President Trump's move to eliminate civil service protections for a wide number of federal employees was challenged in federal court Tuesday by Public Employees for Environmental Responsibility, which maintained the effort exceeds the president's authority.
Under the president's plan, thousands of federal employees with civil service protections would be converted to at-will employees, meaning they could be fired without cause.
The Republican's move wasn't the first time such an effort was made. Early in the 19th century a "spoils system" had evolved by which presidents filled positions with loyalists. The modern civil service system was adopted in 1883, according to the lawsuit.
“Donald Trump’s executive order reverses course on 140 years of civil service reform meant to ensure federal employees have the required skills and expertise to best serve the American people and protect the civil service from dangerous nepotism and cronyism,” said Noah Bookbinder, president of Citizens for Responsibility and Ethics in Washington, one of PEER's clients in the lawsuit. “With one of his first acts in office, Donald Trump put the country on a path toward getting rid of merit-based hiring and staffing crucial government functions with unqualified loyalists.”
Trump moved during his first term to reduce many civil service protections and reclassify jobs as "policy" positions that would serve at the president's pleasure.
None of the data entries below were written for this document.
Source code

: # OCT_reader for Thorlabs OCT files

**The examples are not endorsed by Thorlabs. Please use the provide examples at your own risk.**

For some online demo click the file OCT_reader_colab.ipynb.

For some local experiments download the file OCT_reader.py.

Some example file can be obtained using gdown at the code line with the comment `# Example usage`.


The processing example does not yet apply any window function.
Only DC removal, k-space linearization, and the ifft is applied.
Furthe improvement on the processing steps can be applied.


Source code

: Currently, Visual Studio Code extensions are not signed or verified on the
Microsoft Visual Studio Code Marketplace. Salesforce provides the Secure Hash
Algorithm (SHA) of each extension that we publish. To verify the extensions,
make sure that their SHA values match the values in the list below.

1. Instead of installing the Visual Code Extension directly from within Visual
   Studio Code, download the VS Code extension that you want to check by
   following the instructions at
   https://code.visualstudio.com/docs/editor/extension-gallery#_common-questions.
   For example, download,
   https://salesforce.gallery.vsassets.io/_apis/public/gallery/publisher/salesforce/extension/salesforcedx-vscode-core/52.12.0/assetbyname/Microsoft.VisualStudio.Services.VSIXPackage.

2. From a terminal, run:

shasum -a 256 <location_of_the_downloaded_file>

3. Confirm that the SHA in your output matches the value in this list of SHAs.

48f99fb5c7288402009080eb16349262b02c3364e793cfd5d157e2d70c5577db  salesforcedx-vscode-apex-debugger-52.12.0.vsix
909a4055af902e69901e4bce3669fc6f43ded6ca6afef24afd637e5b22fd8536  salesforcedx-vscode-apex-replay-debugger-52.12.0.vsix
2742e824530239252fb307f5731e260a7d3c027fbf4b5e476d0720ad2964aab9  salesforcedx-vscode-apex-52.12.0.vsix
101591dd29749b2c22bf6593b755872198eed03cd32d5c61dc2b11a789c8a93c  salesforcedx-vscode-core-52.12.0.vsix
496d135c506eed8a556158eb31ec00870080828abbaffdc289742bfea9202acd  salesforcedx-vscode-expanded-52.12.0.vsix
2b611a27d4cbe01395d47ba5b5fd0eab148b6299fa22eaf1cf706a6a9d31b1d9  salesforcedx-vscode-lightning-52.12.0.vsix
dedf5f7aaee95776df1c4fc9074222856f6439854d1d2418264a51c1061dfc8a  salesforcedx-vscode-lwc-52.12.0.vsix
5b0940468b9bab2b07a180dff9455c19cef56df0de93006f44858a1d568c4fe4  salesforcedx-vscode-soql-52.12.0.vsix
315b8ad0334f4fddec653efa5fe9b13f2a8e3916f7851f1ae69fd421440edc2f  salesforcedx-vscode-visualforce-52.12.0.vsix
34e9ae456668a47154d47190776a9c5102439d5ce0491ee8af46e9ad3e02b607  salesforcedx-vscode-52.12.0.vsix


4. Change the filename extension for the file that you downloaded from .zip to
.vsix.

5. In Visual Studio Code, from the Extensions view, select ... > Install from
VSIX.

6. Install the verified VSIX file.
Part of the executive order he signed to create a new category of the federal workforce stated that agencies needed “the flexibility to expeditiously remove poorly performing employees from these positions without facing extensive delays or litigation.”
President Biden revoked the order before it took effect. Many organizations feared Trump's effort would fill the federal government with loyalists who would do his bidding.
However, Trump revived the move last week.
“This profoundly troubling move advances efforts by the administration to politicize policymaking by removing scientists and experts and inserting, instead, those who will follow the wishes of political leaders,” said Tim Whitehouse, PEER executive director. “It would allow political leaders to reach deep into federal agencies to remove and replace unknown and unheralded civil servants whose work is critical to keeping our country safe but whose viewpoints may run afoul of the prevailing political narrative of the day.”
PEER's lawsuit argues that Trump's efforts excede the president's "authority under the Civil Service Reform Act, purports to deprive federal employees of property rights without due process required by the Fifth Amendment, and requires federal agencies to violate the Administrative Procedure Act."